### AIM OF THE EXERCISE
Return each line of the entries that mentions the word "build".

Data records:
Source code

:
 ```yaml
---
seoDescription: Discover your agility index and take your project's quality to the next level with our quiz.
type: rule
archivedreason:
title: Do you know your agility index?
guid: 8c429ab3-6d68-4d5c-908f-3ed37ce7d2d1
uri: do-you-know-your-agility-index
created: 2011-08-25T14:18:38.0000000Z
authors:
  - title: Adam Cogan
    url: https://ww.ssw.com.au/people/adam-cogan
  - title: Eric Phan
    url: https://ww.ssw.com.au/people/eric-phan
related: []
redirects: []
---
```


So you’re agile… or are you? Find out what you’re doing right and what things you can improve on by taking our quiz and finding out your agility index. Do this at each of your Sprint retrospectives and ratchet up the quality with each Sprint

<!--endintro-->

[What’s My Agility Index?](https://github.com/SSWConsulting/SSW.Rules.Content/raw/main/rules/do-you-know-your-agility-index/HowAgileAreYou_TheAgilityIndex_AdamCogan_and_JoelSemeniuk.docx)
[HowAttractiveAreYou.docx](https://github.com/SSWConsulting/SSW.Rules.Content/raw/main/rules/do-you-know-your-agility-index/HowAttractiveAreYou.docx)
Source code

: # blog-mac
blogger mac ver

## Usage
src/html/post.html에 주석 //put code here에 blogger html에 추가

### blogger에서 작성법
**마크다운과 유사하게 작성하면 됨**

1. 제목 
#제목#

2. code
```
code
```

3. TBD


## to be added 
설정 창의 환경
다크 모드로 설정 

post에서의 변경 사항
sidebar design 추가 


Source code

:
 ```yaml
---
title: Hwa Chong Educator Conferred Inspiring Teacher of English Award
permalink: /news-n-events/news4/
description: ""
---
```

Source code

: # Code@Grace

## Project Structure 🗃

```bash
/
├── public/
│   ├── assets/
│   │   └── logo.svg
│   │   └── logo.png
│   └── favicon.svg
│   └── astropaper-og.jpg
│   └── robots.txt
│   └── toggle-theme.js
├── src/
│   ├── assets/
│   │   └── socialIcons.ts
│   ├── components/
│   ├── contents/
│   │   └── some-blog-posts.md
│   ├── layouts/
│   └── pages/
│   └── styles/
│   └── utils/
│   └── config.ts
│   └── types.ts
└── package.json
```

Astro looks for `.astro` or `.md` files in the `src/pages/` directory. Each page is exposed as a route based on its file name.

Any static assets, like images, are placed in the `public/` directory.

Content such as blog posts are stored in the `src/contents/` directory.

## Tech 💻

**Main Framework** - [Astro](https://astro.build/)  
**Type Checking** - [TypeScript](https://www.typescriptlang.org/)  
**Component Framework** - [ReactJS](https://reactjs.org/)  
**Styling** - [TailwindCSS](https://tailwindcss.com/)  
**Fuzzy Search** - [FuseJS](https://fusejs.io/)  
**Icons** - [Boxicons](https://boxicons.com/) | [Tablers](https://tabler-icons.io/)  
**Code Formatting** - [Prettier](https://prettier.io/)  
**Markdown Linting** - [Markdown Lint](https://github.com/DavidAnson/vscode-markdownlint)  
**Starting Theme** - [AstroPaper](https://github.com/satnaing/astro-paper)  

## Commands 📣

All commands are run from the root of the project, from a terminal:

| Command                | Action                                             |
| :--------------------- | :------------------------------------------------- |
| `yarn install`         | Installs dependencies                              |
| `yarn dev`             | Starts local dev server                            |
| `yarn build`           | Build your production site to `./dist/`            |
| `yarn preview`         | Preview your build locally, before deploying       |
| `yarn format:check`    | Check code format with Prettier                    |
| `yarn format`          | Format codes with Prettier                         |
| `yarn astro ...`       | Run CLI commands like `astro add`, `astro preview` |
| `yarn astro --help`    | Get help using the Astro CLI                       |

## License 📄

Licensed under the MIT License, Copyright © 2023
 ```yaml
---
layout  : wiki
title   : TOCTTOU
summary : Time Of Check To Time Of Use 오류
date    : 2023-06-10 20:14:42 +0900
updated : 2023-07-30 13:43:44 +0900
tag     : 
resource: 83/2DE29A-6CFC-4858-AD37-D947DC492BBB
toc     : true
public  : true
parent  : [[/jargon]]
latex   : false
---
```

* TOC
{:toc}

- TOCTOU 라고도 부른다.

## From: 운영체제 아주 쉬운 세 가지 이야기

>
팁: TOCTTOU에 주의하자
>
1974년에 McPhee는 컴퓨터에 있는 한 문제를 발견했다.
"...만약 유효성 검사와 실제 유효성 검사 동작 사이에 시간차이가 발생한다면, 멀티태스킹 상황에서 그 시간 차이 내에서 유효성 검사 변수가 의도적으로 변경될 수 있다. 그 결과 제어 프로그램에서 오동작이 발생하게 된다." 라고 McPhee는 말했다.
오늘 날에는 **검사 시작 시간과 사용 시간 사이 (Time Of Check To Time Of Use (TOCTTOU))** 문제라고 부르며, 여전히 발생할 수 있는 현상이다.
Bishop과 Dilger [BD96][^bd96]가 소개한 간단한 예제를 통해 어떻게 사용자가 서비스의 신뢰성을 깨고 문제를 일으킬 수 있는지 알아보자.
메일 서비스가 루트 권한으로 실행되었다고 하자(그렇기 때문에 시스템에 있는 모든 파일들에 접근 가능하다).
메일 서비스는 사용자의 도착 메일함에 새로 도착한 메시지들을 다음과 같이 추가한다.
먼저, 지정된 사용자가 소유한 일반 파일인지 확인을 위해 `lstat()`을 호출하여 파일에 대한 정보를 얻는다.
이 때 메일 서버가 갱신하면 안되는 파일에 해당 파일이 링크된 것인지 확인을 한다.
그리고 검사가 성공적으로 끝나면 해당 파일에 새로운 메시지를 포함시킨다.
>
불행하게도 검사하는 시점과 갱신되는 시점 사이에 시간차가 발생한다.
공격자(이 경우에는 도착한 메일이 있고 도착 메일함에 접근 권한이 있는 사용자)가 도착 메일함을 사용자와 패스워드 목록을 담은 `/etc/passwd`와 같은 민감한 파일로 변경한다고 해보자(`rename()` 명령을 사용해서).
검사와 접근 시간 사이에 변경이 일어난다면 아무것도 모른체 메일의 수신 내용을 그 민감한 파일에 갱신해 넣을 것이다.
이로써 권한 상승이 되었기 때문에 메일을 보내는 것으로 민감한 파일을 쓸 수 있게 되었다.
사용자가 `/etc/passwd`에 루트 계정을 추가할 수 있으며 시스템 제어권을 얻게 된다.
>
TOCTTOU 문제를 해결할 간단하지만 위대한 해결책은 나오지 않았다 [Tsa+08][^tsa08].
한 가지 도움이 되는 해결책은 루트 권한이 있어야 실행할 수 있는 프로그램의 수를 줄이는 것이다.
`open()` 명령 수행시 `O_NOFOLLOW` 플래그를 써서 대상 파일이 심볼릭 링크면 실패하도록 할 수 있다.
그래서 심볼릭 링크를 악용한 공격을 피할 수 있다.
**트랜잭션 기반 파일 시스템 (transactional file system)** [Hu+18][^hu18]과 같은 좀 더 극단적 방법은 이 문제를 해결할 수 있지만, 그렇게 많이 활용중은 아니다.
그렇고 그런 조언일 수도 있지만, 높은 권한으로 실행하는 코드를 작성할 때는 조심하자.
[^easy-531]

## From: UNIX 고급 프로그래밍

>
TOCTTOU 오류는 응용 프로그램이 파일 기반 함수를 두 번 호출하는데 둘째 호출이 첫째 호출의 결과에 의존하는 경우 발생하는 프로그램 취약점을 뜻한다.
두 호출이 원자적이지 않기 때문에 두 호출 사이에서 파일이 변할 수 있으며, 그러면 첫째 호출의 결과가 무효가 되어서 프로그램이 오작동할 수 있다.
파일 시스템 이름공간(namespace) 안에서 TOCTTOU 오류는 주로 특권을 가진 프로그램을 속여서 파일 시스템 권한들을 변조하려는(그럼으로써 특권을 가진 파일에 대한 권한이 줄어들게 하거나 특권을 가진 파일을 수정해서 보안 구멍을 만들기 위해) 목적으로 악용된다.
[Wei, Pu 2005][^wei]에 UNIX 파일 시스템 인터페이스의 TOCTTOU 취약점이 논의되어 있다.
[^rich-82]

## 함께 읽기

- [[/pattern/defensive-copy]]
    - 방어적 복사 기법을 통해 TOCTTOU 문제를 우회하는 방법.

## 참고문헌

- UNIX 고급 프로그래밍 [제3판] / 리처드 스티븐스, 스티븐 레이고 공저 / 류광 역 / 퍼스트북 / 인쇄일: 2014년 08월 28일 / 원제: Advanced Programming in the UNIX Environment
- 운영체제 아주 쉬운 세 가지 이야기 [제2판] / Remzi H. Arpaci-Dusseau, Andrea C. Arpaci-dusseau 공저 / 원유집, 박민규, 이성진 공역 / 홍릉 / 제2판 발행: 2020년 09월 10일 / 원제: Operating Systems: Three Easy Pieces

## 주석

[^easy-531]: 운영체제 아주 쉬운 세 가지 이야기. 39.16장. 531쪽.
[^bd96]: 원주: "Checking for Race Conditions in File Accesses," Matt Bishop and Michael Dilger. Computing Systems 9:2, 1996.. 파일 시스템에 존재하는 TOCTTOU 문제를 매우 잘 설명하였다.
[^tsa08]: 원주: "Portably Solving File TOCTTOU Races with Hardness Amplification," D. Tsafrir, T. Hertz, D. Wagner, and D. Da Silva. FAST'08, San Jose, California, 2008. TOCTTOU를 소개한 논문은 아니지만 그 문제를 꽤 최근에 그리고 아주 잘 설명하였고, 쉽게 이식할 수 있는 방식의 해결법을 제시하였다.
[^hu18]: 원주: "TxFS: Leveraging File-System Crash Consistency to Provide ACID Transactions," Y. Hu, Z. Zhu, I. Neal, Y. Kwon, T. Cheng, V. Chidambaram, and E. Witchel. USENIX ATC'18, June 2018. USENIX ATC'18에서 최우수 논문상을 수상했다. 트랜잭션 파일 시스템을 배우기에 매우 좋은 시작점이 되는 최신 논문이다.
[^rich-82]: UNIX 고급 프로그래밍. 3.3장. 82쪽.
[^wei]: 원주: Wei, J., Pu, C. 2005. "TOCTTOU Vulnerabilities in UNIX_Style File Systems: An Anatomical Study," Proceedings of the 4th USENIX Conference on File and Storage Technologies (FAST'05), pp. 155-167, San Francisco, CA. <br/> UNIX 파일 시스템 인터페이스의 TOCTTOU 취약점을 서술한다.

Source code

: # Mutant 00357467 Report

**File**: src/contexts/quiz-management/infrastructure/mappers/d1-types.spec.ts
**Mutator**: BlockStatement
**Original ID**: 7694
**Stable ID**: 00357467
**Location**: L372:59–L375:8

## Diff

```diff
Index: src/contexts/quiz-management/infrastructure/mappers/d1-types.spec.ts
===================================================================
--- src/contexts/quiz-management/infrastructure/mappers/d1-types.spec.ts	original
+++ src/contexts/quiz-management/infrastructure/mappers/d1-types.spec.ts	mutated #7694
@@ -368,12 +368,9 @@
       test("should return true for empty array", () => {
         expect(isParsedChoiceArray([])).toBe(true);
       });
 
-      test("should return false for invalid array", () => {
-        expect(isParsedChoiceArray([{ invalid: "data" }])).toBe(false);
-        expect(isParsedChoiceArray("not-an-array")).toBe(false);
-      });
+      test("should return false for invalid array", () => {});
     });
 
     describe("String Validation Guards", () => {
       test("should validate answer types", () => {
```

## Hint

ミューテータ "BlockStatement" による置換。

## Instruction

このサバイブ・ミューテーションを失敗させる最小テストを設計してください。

### YOUR RESPONSE
**Main Framework** - [Astro](https://astro.build/)  
| `yarn build`           | Build your production site to `./dist/`            |
| `yarn preview`         | Preview your build locally, before deploying       |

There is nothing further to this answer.